Devonte Green (born February 2, 1997) is an American professional basketball player for Neftçi of the Azerbaijan Basketball League. He played college basketball for the Indiana Hoosiers.

==Early life==
Green attended Long Island Lutheran Middle and High School at Brookville, New York.

==College career==
Green played for Indiana Hoosiers from 2016 to 2020. As a junior, he averaged 9.4 points and 3.4 rebounds per game, shooting 41 percent from behind the arc. Following the season, he declared for the 2019 NBA draft, before eventually withdrawing. On December 3, 2019, Green scored a career-high 30 points in an 80–64 win against Florida State. During his senior season, he averaged 10.8 points, 2.7 rebounds, and 2.1 assists per game.

==Professional career==

===Charilaos Trikoupis Mesologiou (2020-2021)===
Green entered the 2020 NBA draft and went undrafted.

Green started his professional career in Greece, where he signed with Charilaos Trikoupis of the Greek Basket League (GBL) on August 15, 2020.

On March 2, 2021, Green mutually parted ways with Trikoupis, due to a serious medical condition that he suffered during the season. In nine GBL games, he averaged 15.3 points, 3.3 rebounds, 2.1 assists, and 0.6 steals with the Greek club.

On August 9, 2021, Green was added to the Philadelphia 76ers organization for 2021 NBA Summer League.

===Larissa BC (2021–2022)===
On November 12, 2021, Green returned to the Greek Basket League, this time signing for Larisa, replacing Josh Fortune. In 21 league games, he averaged 7.9 points, 2 rebounds and 1.1 assists, playing around 19 minutes per contest.

===Atomeromu SE Paks (2022–2023)===
In August 2022, Green signed with Atomerőmű SE.

On May 10, 2024, Green joined Assembly Ball for The Basketball Tournament.

===Norrkoping Dolphins (2022–2023 & 2024–2025)===
On May 17, 203, Green was awarded the Eurobasket.com All-Swedish Basketligan Finals MVP, Second Team, and All-Imports Team.

On June 30, 2024, Green re-signed with Norrköping Dolphins.
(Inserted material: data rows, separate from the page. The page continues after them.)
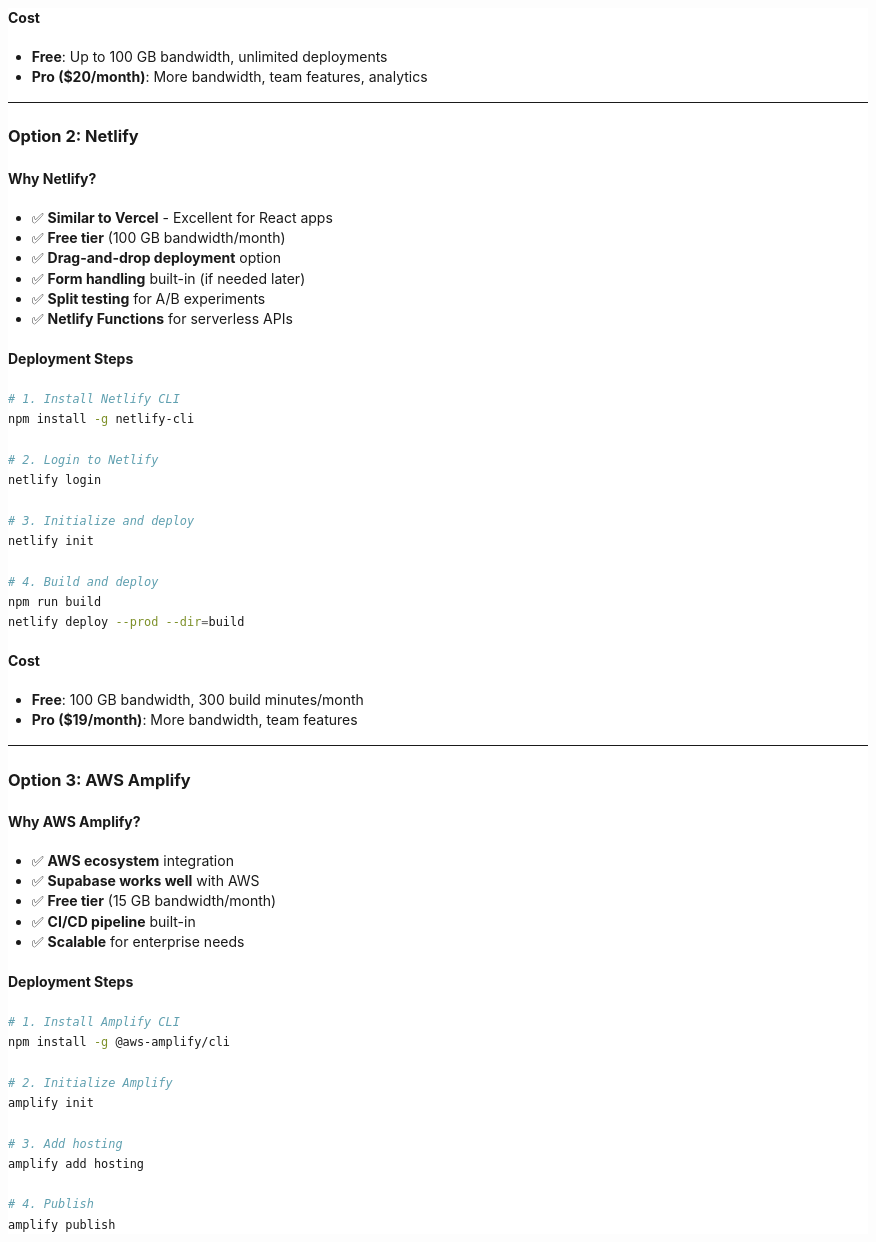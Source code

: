 #### Cost
- **Free**: Up to 100 GB bandwidth, unlimited deployments
- **Pro ($20/month)**: More bandwidth, team features, analytics

---

### **Option 2: Netlify**

#### Why Netlify?
- ✅ **Similar to Vercel** - Excellent for React apps
- ✅ **Free tier** (100 GB bandwidth/month)
- ✅ **Drag-and-drop deployment** option
- ✅ **Form handling** built-in (if needed later)
- ✅ **Split testing** for A/B experiments
- ✅ **Netlify Functions** for serverless APIs

#### Deployment Steps
```bash
# 1. Install Netlify CLI
npm install -g netlify-cli

# 2. Login to Netlify
netlify login

# 3. Initialize and deploy
netlify init

# 4. Build and deploy
npm run build
netlify deploy --prod --dir=build
```

#### Cost
- **Free**: 100 GB bandwidth, 300 build minutes/month
- **Pro ($19/month)**: More bandwidth, team features

---

### **Option 3: AWS Amplify**

#### Why AWS Amplify?
- ✅ **AWS ecosystem** integration
- ✅ **Supabase works well** with AWS
- ✅ **Free tier** (15 GB bandwidth/month)
- ✅ **CI/CD pipeline** built-in
- ✅ **Scalable** for enterprise needs

#### Deployment Steps
```bash
# 1. Install Amplify CLI
npm install -g @aws-amplify/cli

# 2. Initialize Amplify
amplify init

# 3. Add hosting
amplify add hosting

# 4. Publish
amplify publish
```
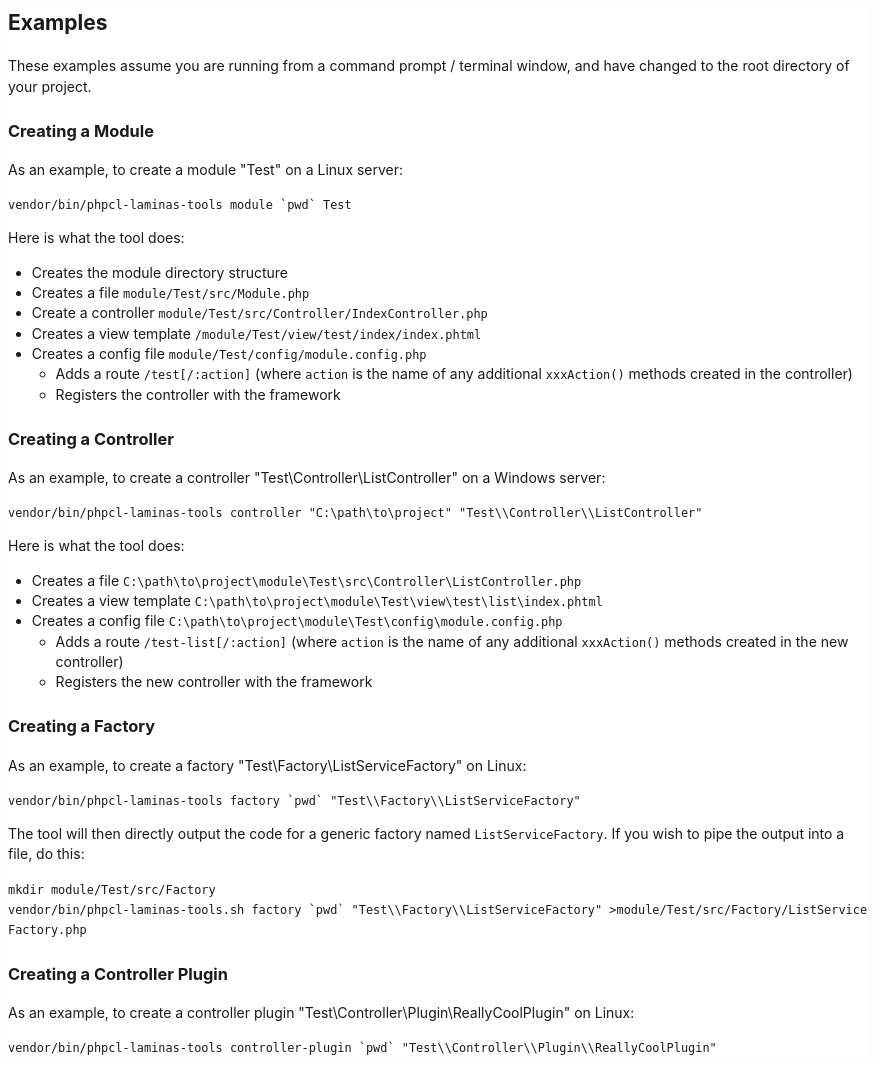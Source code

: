 ## Examples
These examples assume you are running from a command prompt / terminal window, and have changed to the root directory of your project.

### Creating a Module
As an example, to create a module "Test" on a Linux server:
```
vendor/bin/phpcl-laminas-tools module `pwd` Test
```

Here is what the tool does:
* Creates the module directory structure
* Creates a file `module/Test/src/Module.php`
* Create a controller `module/Test/src/Controller/IndexController.php`
* Creates a view template `/module/Test/view/test/index/index.phtml`
* Creates a config file `module/Test/config/module.config.php`
  * Adds a route `/test[/:action]` (where `action` is the name of any additional `xxxAction()` methods created in the controller)
  * Registers the controller with the framework

### Creating a Controller
As an example, to create a controller "Test\Controller\ListController" on a Windows server:
```
vendor/bin/phpcl-laminas-tools controller "C:\path\to\project" "Test\\Controller\\ListController"
```

Here is what the tool does:
* Creates a file `C:\path\to\project\module\Test\src\Controller\ListController.php`
* Creates a view template `C:\path\to\project\module\Test\view\test\list\index.phtml`
* Creates a config file `C:\path\to\project\module\Test\config\module.config.php`
  * Adds a route `/test-list[/:action]` (where `action` is the name of any additional `xxxAction()` methods created in the new controller)
  * Registers the new controller with the framework

### Creating a Factory
As an example, to create a factory "Test\Factory\ListServiceFactory" on Linux:
```
vendor/bin/phpcl-laminas-tools factory `pwd` "Test\\Factory\\ListServiceFactory"
```

The tool will then directly output the code for a generic factory named `ListServiceFactory`.  If you wish to pipe the output into a file, do this:
```
mkdir module/Test/src/Factory
vendor/bin/phpcl-laminas-tools.sh factory `pwd` "Test\\Factory\\ListServiceFactory" >module/Test/src/Factory/ListServiceFactory.php
```

### Creating a Controller Plugin
As an example, to create a controller plugin "Test\Controller\Plugin\ReallyCoolPlugin" on Linux:
```
vendor/bin/phpcl-laminas-tools controller-plugin `pwd` "Test\\Controller\\Plugin\\ReallyCoolPlugin"
```
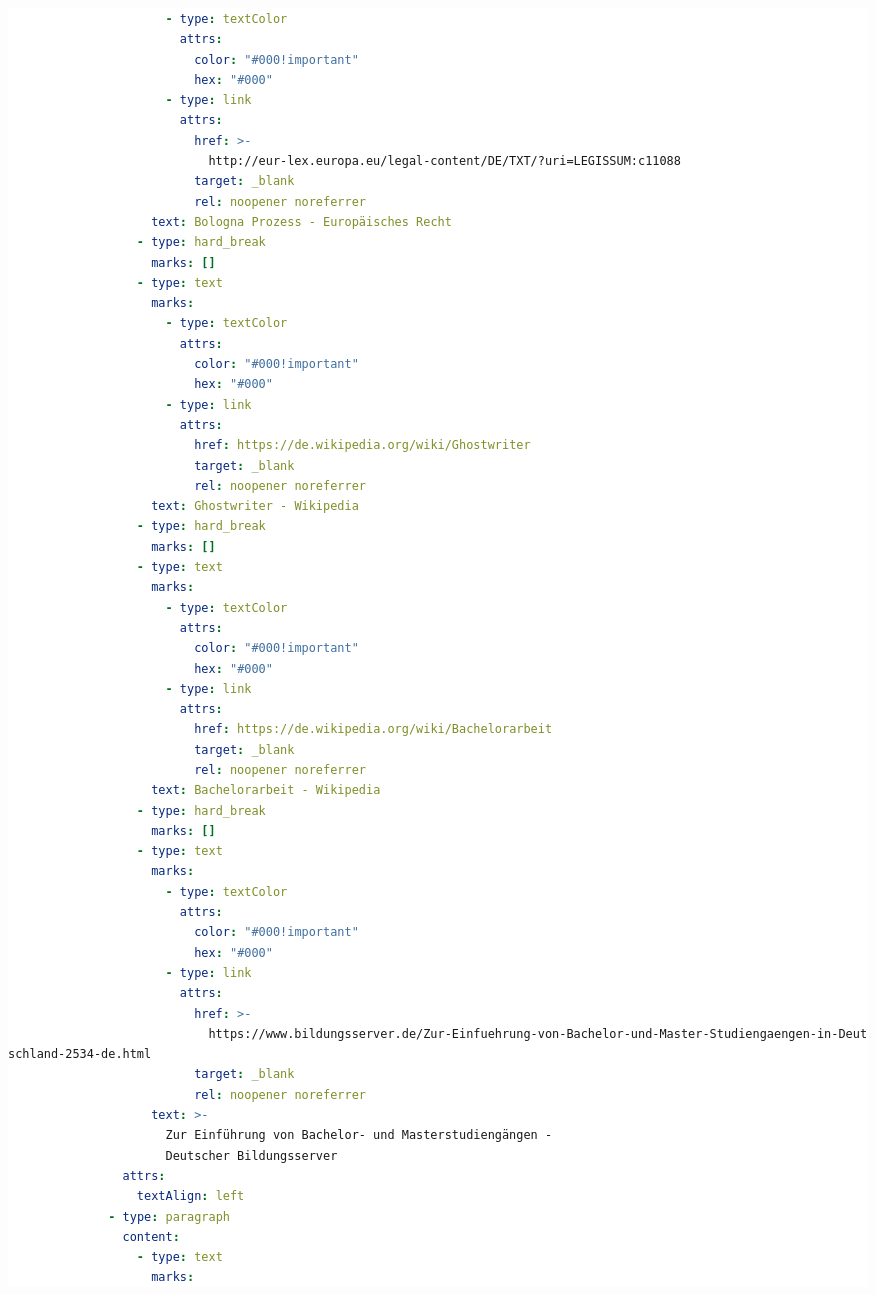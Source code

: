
```yaml
                      - type: textColor
                        attrs:
                          color: "#000!important"
                          hex: "#000"
                      - type: link
                        attrs:
                          href: >-
                            http://eur-lex.europa.eu/legal-content/DE/TXT/?uri=LEGISSUM:c11088
                          target: _blank
                          rel: noopener noreferrer
                    text: Bologna Prozess - Europäisches Recht
                  - type: hard_break
                    marks: []
                  - type: text
                    marks:
                      - type: textColor
                        attrs:
                          color: "#000!important"
                          hex: "#000"
                      - type: link
                        attrs:
                          href: https://de.wikipedia.org/wiki/Ghostwriter
                          target: _blank
                          rel: noopener noreferrer
                    text: Ghostwriter - Wikipedia
                  - type: hard_break
                    marks: []
                  - type: text
                    marks:
                      - type: textColor
                        attrs:
                          color: "#000!important"
                          hex: "#000"
                      - type: link
                        attrs:
                          href: https://de.wikipedia.org/wiki/Bachelorarbeit
                          target: _blank
                          rel: noopener noreferrer
                    text: Bachelorarbeit - Wikipedia
                  - type: hard_break
                    marks: []
                  - type: text
                    marks:
                      - type: textColor
                        attrs:
                          color: "#000!important"
                          hex: "#000"
                      - type: link
                        attrs:
                          href: >-
                            https://www.bildungsserver.de/Zur-Einfuehrung-von-Bachelor-und-Master-Studiengaengen-in-Deutschland-2534-de.html
                          target: _blank
                          rel: noopener noreferrer
                    text: >-
                      Zur Einführung von Bachelor- und Masterstudiengängen -
                      Deutscher Bildungsserver
                attrs:
                  textAlign: left
              - type: paragraph
                content:
                  - type: text
                    marks:
```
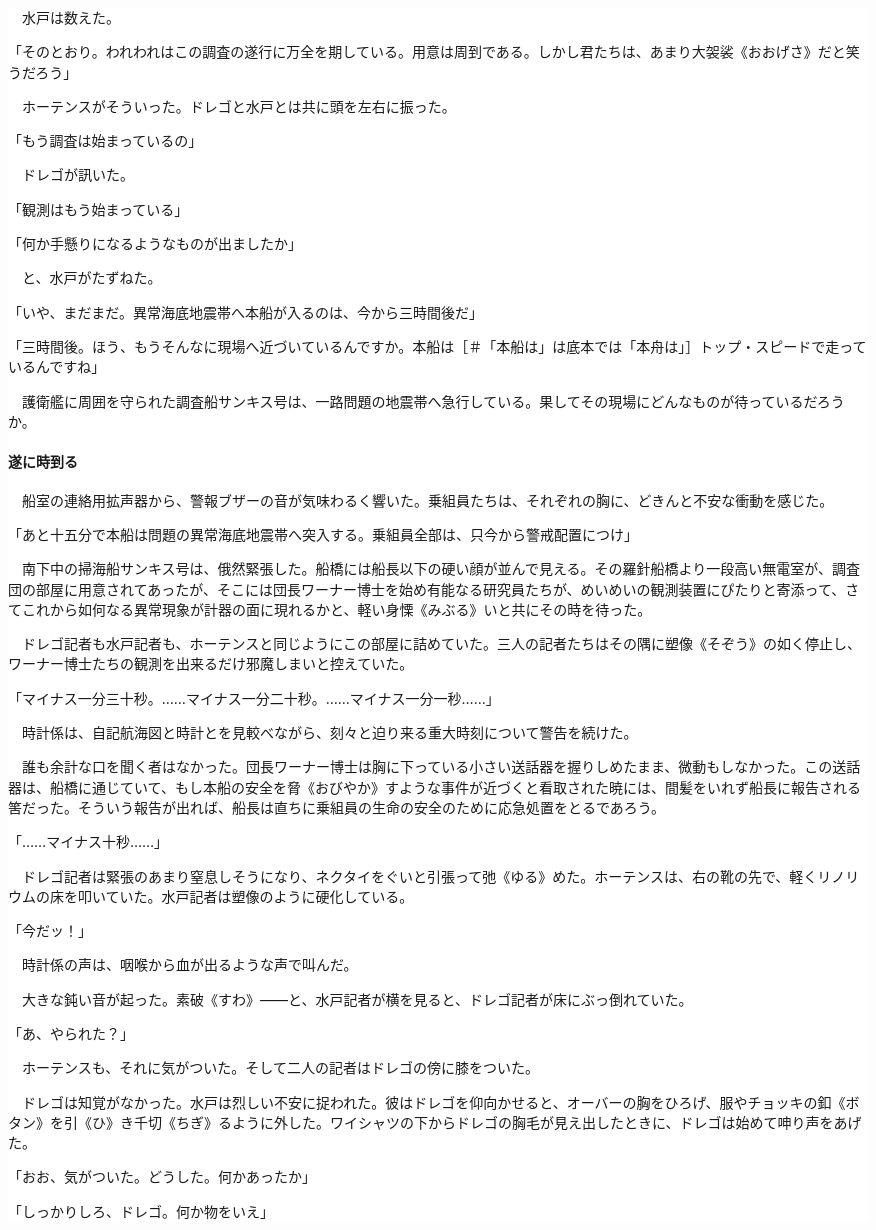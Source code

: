 　水戸は数えた。

「そのとおり。われわれはこの調査の遂行に万全を期している。用意は周到である。しかし君たちは、あまり大袈裟《おおげさ》だと笑うだろう」

　ホーテンスがそういった。ドレゴと水戸とは共に頭を左右に振った。

「もう調査は始まっているの」

　ドレゴが訊いた。

「観測はもう始まっている」

「何か手懸りになるようなものが出ましたか」

　と、水戸がたずねた。

「いや、まだまだ。異常海底地震帯へ本船が入るのは、今から三時間後だ」

「三時間後。ほう、もうそんなに現場へ近づいているんですか。本船は［＃「本船は」は底本では「本舟は」］トップ・スピードで走っているんですね」

　護衛艦に周囲を守られた調査船サンキス号は、一路問題の地震帯へ急行している。果してその現場にどんなものが待っているだろうか。



#### 遂に時到る




　船室の連絡用拡声器から、警報ブザーの音が気味わるく響いた。乗組員たちは、それぞれの胸に、どきんと不安な衝動を感じた。

「あと十五分で本船は問題の異常海底地震帯へ突入する。乗組員全部は、只今から警戒配置につけ」

　南下中の掃海船サンキス号は、俄然緊張した。船橋には船長以下の硬い顔が並んで見える。その羅針船橋より一段高い無電室が、調査団の部屋に用意されてあったが、そこには団長ワーナー博士を始め有能なる研究員たちが、めいめいの観測装置にぴたりと寄添って、さてこれから如何なる異常現象が計器の面に現れるかと、軽い身慄《みぶる》いと共にその時を待った。

　ドレゴ記者も水戸記者も、ホーテンスと同じようにこの部屋に詰めていた。三人の記者たちはその隅に塑像《そぞう》の如く停止し、ワーナー博士たちの観測を出来るだけ邪魔しまいと控えていた。

「マイナス一分三十秒。……マイナス一分二十秒。……マイナス一分一秒……」

　時計係は、自記航海図と時計とを見較べながら、刻々と迫り来る重大時刻について警告を続けた。

　誰も余計な口を聞く者はなかった。団長ワーナー博士は胸に下っている小さい送話器を握りしめたまま、微動もしなかった。この送話器は、船橋に通じていて、もし本船の安全を脅《おびやか》すような事件が近づくと看取された暁には、間髪をいれず船長に報告される筈だった。そういう報告が出れば、船長は直ちに乗組員の生命の安全のために応急処置をとるであろう。

「……マイナス十秒……」

　ドレゴ記者は緊張のあまり窒息しそうになり、ネクタイをぐいと引張って弛《ゆる》めた。ホーテンスは、右の靴の先で、軽くリノリウムの床を叩いていた。水戸記者は塑像のように硬化している。

「今だッ！」

　時計係の声は、咽喉から血が出るような声で叫んだ。

　大きな鈍い音が起った。素破《すわ》――と、水戸記者が横を見ると、ドレゴ記者が床にぶっ倒れていた。

「あ、やられた？」

　ホーテンスも、それに気がついた。そして二人の記者はドレゴの傍に膝をついた。

　ドレゴは知覚がなかった。水戸は烈しい不安に捉われた。彼はドレゴを仰向かせると、オーバーの胸をひろげ、服やチョッキの釦《ボタン》を引《ひ》き千切《ちぎ》るように外した。ワイシャツの下からドレゴの胸毛が見え出したときに、ドレゴは始めて呻り声をあげた。

「おお、気がついた。どうした。何かあったか」

「しっかりしろ、ドレゴ。何か物をいえ」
On February 13, 2025, Green received a Hoops Agents Player of the Week award for Round 22. He had the game-high 23 points, 4 rebounds and 5 assists for his team's victory.

===Neftçi (2025–present)===
On September 7, 2025, he signed with Neftçi of the Azerbaijan Basketball League.

==Career statistics==

===College===

| Year | Team | GP | GS | MPG | FG% | 3P% | FT% | RPG | APG | SPG | BPG | PPG |
|---|---|---|---|---|---|---|---|---|---|---|---|---|
| 2016–17 | Indiana | 32 | 3 | 15.2 | .443 | .436 | .706 | 1.8 | 1.1 | .7 | .2 | 4.4 |
| 2017–18 | Indiana | 31 | 12 | 22.5 | .364 | .337 | .705 | 1.9 | 2.5 | 1.0 | .2 | 7.6 |
| 2018–19 | Indiana | 28 | 9 | 25.1 | .402 | .410 | .736 | 3.4 | 3.0 | 1.4 | .5 | 9.4 |
| 2019–20 | Indiana | 29 | 7 | 22.1 | .365 | .358 | .706 | 2.7 | 2.1 | .7 | .2 | 10.8 |
| Career |  | 120 | 31 | 21.1 | .385 | .377 | .713 | 2.4 | 2.1 | .9 | .3 | 8.0 |

==Personal life==
Green's brother, Rashad, played for Manhattan College in 2007–08 and the University of San Francisco from 2009 to 2012. His older brother, Danny, won three NBA championships. His second cousins are NBA player Gerald Green and Garlon Green. A first cousin, Jordan Green, played for Texas A&M University. and a third cousin, Willie Green, in the NBA and for Detroit Mercy.